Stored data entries
+--
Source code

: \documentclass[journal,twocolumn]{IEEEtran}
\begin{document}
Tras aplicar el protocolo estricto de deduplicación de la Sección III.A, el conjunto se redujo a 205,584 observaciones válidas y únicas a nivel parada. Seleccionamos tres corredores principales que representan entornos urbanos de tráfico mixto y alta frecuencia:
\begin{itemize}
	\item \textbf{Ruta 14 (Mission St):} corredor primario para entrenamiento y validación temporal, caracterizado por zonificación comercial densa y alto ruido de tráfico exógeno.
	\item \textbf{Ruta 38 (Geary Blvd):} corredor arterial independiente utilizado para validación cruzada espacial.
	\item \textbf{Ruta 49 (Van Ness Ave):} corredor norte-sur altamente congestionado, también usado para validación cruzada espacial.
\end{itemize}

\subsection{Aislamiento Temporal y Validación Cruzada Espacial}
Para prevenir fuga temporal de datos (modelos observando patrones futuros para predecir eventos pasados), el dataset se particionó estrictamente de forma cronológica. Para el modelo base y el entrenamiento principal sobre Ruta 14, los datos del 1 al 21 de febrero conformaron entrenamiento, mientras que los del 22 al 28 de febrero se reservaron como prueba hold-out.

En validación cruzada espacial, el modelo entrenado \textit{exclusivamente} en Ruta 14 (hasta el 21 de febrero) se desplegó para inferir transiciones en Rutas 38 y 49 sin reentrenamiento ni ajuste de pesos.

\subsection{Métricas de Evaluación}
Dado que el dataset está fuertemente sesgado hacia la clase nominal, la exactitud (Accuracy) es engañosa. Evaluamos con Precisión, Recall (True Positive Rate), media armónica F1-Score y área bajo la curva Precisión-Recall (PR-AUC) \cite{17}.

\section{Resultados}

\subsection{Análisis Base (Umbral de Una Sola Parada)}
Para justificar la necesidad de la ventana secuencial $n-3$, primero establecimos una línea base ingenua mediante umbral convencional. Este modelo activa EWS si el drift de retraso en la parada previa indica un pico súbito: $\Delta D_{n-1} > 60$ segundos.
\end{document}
+--
How to complete this task
All lines in the preceding records that hold the word "tráfico" need to be copied.

Solution to this exercise
Tras aplicar el protocolo estricto de deduplicación de la Sección III.A, el conjunto se redujo a 205,584 observaciones válidas y únicas a nivel parada. Seleccionamos tres corredores principales que representan entornos urbanos de tráfico mixto y alta frecuencia:
	\item \textbf{Ruta 14 (Mission St):} corredor primario para entrenamiento y validación temporal, caracterizado por zonificación comercial densa y alto ruido de tráfico exógeno.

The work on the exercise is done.